Synthesis, characterization and bioinspired reactivity of metal complexes by fluorinated hydrotrispyrazolylborate and dihydrobispyrazolylborate ligands

Using fluorinated hydrotrispyrazolylborate (Tp) ligand, we have synthesized a series of copper(I) complexes, including a copper(I) dimer (with TpCF3,CH3) and the first structurally characterized mononuclear copper(I)-acetone complex (with TpCF3,CF3). Bioinspired reactivity of CH₂Cl₂ solution of both complexes towards dioxygen and ethylene has been studied. The first room-temperature reversible oxygen binding was achieved by the copper-TpCF3,CH3 system, which behaved as a functional model for hemocyanin (Hc). The dicopper(II) side-on (or μ-η2:η2) peroxo complexes with TpCF3,CH3 and TpCF3,CF3 were isolated as unusual room-temperature stable solid, and fully characterized. Resonance Raman data showed increased fluorination of Tp ligand resulted in stronger O-O bond in these dicopper(II) peroxo complexes.
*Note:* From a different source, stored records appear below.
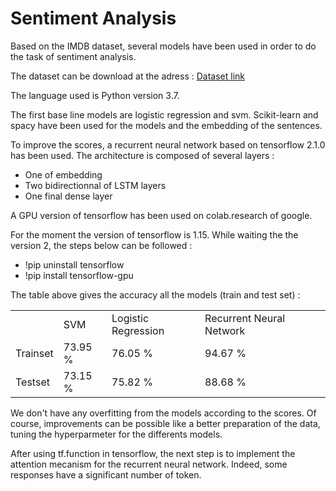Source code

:# Sentiment Analysis

Based on the IMDB dataset, several models have been used in order to do the task of sentiment analysis.

The dataset can be download at the adress : [Dataset link](https://ai.stanford.edu/~amaas/data/sentiment/)

The language used is Python version 3.7.

The first base line models are logistic regression and svm. Scikit-learn and spacy have been used for the models and the embedding of the sentences.

To improve the scores, a recurrent neural network based on tensorflow 2.1.0 has been used.
The architecture is composed of several layers :
* One of embedding
* Two bidirectionnal of LSTM layers
* One final dense layer

A GPU version of tensorflow has been used on colab.research of google.

For the moment the version of tensorflow is 1.15. While waiting the the version 2, the steps below can be followed :
* !pip uninstall tensorflow
* !pip install tensorflow-gpu 

The table above gives the accuracy all the models (train and test set) :

<table>
  <tr>
    <td></td>
    <td>SVM</td>
    <td>Logistic Regression</td>
    <td>Recurrent Neural Network<td>
  </tr>
  <tr>
    <td>Trainset</td>
    <td>73.95 %</td>
    <td>76.05 % </td>
    <td>94.67 %</td>
  </tr>
  <tr>
    <td>Testset</td>
    <td>73.15 % </td>
    <td>75.82 %</td>
    <td>88.68 %</td>
  </tr>
</table>

We don't have any overfitting from the models according to the scores. Of course, improvements can be possible like a better preparation of the data, tuning the hyperparmeter for the differents models.

After using tf.function in tensorflow, the next step is to implement the attention mecanism for the recurrent neural network. Indeed, some responses have a significant number of token. 

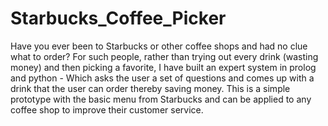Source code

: # Starbucks_Coffee_Picker
Have you ever been to Starbucks or other coffee shops and had no clue what to order?  For such people, rather than trying out every drink (wasting money) and then picking a favorite, I have built an expert system in prolog and python - Which asks the user a set of questions and comes up with a drink that the user can order thereby saving money.  This is a simple prototype with the basic menu from Starbucks and can be applied to any coffee shop to improve their customer service.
Two stable copper(I)-ethylene complexes were synthesized as the models for the ethylene-binding sites in plants. Fluorination on Tp ligand increases the σ-donation from ethylene to copper(I), but decreases the π-backdonation from copper(I) to ethylene. Since σ-donation is dominant in copper(I)-ethylene complexes, copper(I) fluorinated-Tp ethylene complexes are more stable than the nonfluorinated analog.; Manganese and cobalt complexes with fluorinated Tp ligands were synthesized and compared with their nonfluorinated analog. Some copper complexes with fluorinated dihydrobispyrazolylborate (Bp) ligands were synthesized and characterized, including a copper(I)-cyclohexene complex with BpCF3,CF3 ligand.